中国河北省の「天洋食品」の工場で生産し、日本たばこ産業(JT)子会社のジェイティフーズ(東京都)が輸入した冷凍ギョーザ(餃子)を食べた千葉県と兵庫県にそれぞれ住む家族らが昨年12月以降におう吐や下痢などの中毒症状を訴え、うち千葉県の当時5歳の女児が一時意識不明の重体となった事件。1月29日に厚生労働省に一報が入り、ジェイティフーズなどが1月30日に発表した。
食べ残した冷凍ギョーザからアブラムシなどの駆除に使われる有機リン系殺虫剤「メタミドホス」が検出され、千葉県警と兵庫県警は中国での製造過程などで混入したとみて業務上過失傷害や食品衛生法違反の疑いで捜査に乗り出した。メタミドホスは日本で既に使用が禁止されており、中国はかつて広く使われていたものの中毒被害が続いて起きたことから、2007年1月以降は使用禁止になっている。

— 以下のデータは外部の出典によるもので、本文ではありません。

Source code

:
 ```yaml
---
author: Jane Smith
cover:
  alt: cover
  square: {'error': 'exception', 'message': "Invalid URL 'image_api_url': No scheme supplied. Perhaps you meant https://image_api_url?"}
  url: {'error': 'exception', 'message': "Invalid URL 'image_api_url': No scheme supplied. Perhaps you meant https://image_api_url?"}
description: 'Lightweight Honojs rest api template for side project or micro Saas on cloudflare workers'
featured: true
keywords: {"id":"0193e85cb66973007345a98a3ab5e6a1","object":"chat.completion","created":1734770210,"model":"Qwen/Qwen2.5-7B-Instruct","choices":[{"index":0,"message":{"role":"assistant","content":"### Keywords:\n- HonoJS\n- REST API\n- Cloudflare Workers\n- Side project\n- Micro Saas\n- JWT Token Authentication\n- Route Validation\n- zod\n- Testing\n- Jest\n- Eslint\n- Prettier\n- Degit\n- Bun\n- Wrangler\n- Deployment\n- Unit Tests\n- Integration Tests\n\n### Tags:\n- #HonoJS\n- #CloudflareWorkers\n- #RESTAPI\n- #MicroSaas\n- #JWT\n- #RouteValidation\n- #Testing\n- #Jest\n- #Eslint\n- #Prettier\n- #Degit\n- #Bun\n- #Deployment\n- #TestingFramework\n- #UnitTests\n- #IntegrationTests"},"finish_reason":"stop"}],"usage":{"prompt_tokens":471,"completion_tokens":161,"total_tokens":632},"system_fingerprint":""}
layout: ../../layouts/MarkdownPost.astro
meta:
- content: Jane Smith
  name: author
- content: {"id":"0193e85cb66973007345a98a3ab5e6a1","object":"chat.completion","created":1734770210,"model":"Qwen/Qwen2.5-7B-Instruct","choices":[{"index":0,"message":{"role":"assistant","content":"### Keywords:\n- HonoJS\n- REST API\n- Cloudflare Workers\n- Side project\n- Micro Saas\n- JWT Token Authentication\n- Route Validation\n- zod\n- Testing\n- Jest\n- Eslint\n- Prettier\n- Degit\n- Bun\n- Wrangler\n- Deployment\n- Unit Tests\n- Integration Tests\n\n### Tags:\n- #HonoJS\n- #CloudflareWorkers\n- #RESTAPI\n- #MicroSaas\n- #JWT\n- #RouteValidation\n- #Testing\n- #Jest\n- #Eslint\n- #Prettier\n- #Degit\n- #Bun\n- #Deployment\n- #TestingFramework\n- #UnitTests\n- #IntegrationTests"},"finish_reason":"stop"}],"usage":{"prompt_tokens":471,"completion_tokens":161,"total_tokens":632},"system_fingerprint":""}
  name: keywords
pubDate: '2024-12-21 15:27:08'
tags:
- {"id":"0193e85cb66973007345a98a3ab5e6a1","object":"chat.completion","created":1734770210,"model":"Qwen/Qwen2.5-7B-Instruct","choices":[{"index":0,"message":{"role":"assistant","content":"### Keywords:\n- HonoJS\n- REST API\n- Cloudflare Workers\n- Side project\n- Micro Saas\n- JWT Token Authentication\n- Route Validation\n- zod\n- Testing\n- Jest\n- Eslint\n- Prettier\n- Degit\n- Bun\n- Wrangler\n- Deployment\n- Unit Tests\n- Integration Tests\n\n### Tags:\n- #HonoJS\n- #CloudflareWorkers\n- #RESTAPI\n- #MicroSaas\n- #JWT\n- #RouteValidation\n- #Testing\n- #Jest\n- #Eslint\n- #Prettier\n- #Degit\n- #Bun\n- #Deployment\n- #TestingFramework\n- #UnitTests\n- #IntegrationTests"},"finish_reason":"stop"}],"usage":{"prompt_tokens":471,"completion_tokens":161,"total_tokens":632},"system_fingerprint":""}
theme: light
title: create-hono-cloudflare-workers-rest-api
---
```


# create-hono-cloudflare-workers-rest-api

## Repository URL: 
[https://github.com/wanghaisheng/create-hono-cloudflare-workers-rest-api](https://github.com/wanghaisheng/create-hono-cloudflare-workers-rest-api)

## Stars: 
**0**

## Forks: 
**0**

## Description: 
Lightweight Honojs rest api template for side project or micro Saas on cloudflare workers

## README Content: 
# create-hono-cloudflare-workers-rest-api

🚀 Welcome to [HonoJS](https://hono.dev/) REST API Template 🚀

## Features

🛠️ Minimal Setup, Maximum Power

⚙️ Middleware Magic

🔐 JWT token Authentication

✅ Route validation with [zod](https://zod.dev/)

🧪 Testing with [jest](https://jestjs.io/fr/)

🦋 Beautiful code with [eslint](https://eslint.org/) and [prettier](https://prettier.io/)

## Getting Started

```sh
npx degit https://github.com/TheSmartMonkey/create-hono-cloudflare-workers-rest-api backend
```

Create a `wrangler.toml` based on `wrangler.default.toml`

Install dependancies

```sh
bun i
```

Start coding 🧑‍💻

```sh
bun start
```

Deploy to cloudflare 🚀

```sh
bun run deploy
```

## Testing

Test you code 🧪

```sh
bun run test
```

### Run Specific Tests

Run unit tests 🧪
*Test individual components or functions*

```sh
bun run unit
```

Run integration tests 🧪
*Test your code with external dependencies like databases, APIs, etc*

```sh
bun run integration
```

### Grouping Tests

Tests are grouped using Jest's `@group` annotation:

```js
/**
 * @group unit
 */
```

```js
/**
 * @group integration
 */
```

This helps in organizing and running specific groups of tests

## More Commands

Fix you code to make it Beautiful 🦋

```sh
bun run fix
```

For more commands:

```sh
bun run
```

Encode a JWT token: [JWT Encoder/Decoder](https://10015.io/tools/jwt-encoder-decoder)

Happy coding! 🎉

これらの冷凍ギョーザは、ジェイティフーズが販売した「中華deごちそうひとくち餃子」と、日本生活協同組合連合会(日本生協連)の「CO・OP手作り餃子」。昨年10月に天洋食品の工場で製造、包装して商品の状態で輸入された。ジェイティフーズや日本生協連は天洋食品で製造された冷凍食品の自主回収を始め、厚生労働省は天洋食品からの食品の輸入自粛を求めた。

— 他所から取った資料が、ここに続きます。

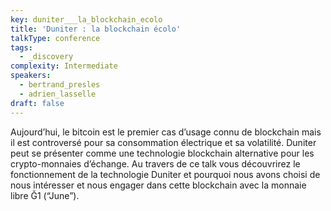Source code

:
 ```yaml
---
key: duniter___la_blockchain_ecolo
title: 'Duniter : la blockchain écolo'
talkType: conference
tags:
  - _discovery
complexity: Intermediate
speakers:
  - bertrand_presles
  - adrien_lasselle
draft: false
---
```

Aujourd’hui, le bitcoin est le premier cas d’usage connu de blockchain mais il est controversé pour sa consommation électrique et sa volatilité. Duniter peut se présenter comme une technologie blockchain alternative pour les crypto-monnaies d’échange. Au travers de ce talk vous découvrirez le fonctionnement de la technologie Duniter et pourquoi nous avons choisi de nous intéresser et nous engager dans cette blockchain avec la monnaie libre Ğ1 (“June”).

兵庫県警の捜査によると、「中華deごちそうひとくち餃子」のうち6袋のパッケージ外側からメタミドホスを検出し、1袋はギョーザの皮とパッケージ内側からも検出。また、日本生協連が「CO・OP手作り餃子」について検査したところ29袋から有機リン系殺虫剤を検出し、うち27袋がメタミドホス、2袋が農薬などに使う「ジクロルボス」だった。ほかに会員生協が他の機関で検査したところ、5袋からメタミドホスを検出した。